Error in Pig: Cannot locate pig-withouthadoop.jar. do 'ant jar-withouthadoop', and try again - hadoop

I am trying to Start Pig-0.12.0 on MAC after I Installed Pig from Apache website.
Before I start Pig shell, I copied below 4 lines after creating pig-env.sh file in conf Directory.
Export JAVA_HOME=/usr
Export PIG_HOME=/Users/Hadoop_Cluster/pig-0.12.0
Export HADOOP_HOME=Users/Hadoop_Cluster/hadoop-1.2.1
Export PIG_CLASSPATH=$HADOOP_HOME/conf/
Also, Added below text in pig.properties file:
Fs.default.name=hdfs://localhost:9000
Mapred.job.tracker=localhost:9001
I copied core-site.xml, hdfs-site.xml and mapped-site.xml file from
Hadoop_home/conf to pig_home/conf
I Get below Error when starting Pig in Command line under bin directory of Pig.
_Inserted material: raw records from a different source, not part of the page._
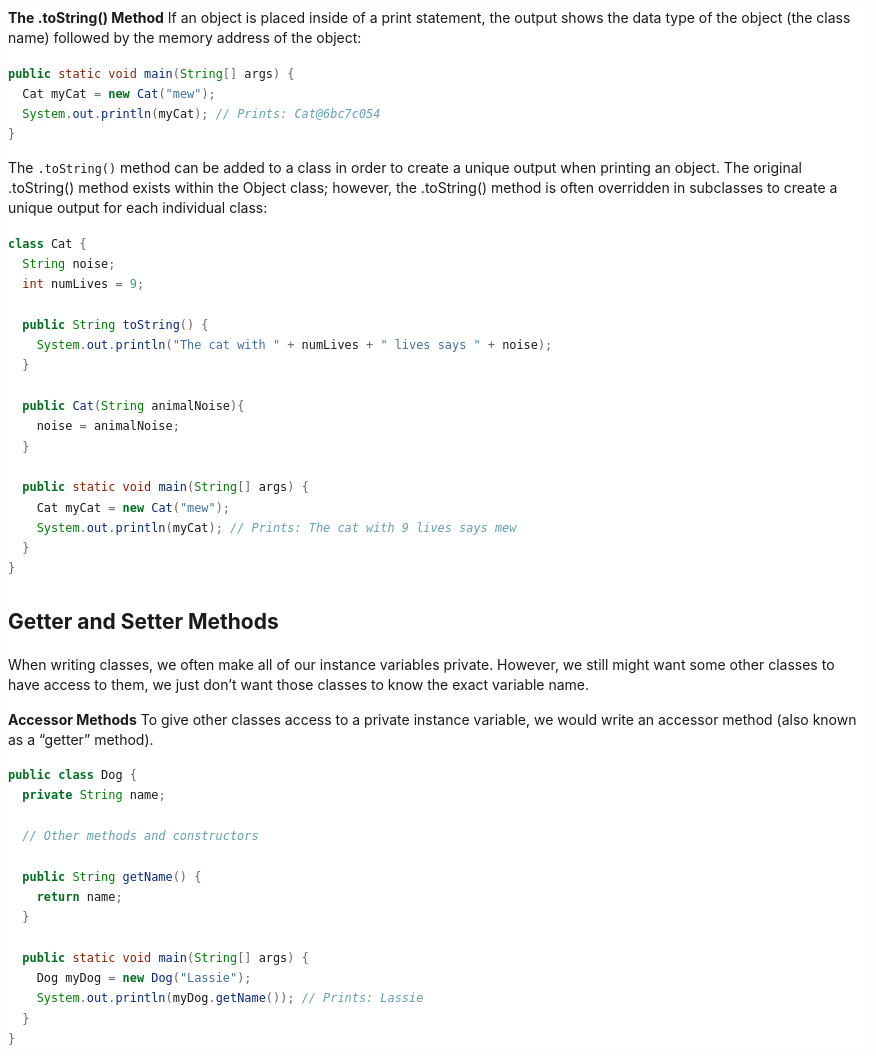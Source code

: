 **The .toString() Method**
If an object is placed inside of a print statement, the output shows the data type of the object (the class name) followed by the memory address of the object:

``` java
public static void main(String[] args) {
  Cat myCat = new Cat("mew");
  System.out.println(myCat); // Prints: Cat@6bc7c054
}
```

The `.toString()` method can be added to a class in order to create a unique output when printing an object. The original .toString() method exists within the Object class; however, the .toString() method is often overridden in subclasses to create a unique output for each individual class:

``` java
class Cat {
  String noise;
  int numLives = 9;

  public String toString() {
    System.out.println("The cat with " + numLives + " lives says " + noise);
  }

  public Cat(String animalNoise){
    noise = animalNoise;
  }

  public static void main(String[] args) {
    Cat myCat = new Cat("mew");
    System.out.println(myCat); // Prints: The cat with 9 lives says mew
  }
}
```

## Getter and Setter Methods

When writing classes, we often make all of our instance variables private. However, we still might want some other classes to have access to them, we just don’t want those classes to know the exact variable name.

**Accessor Methods**
To give other classes access to a private instance variable, we would write an accessor method (also known as a “getter” method).

``` java
public class Dog {
  private String name;

  // Other methods and constructors

  public String getName() {
    return name;
  }

  public static void main(String[] args) {
    Dog myDog = new Dog("Lassie");
    System.out.println(myDog.getName()); // Prints: Lassie
  }
}
```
Error says:
Cannot locate pig-withouthadoop.jar. do 'ant jar-withouthadoop', and Try again

If it is not there copy pig-0.12.0-withouthadoop.jar (renamed or not, it shouldn't matter) to your $PIG_HOME, so in the end the file /Users/Hadoop_Cluster/pig-0.12.0/pig-0.12.0-withouthadoop.jar exists.
Also be careful about the lower case/upper case letters. Otherwise it should be fine.

Finally it works.
All I did is rename the file in conf directory to "pig-withouthadoop.jar" instead of pig-0.12.0-withouthadoop. Also I make sure the hadoop is not in safe mode.
I kept the same settings as below in file below and all the 3 hdp files are
copied to pig_home/conf directory.
export JAVA_HOME=/usr
export PIG_HOME=/Users/Hadoop_Cluster/pig-0.12.0
export HADOOP_HOME=/Users/Hadoop_Cluster/hadoop-1.2.1
export PIG_CLASSPATH=$HADOOP_HOME/conf/

I too got the same error. Solved by removing /bin in the home patch in .bashrc .. source in bashrc and start pig..
export PIG_HOME=/home/hadoop/pig-0.13.0/bin ==> wrong
export PIG_HOME=/home/hadoop/pig-0.13.0 ==> correct..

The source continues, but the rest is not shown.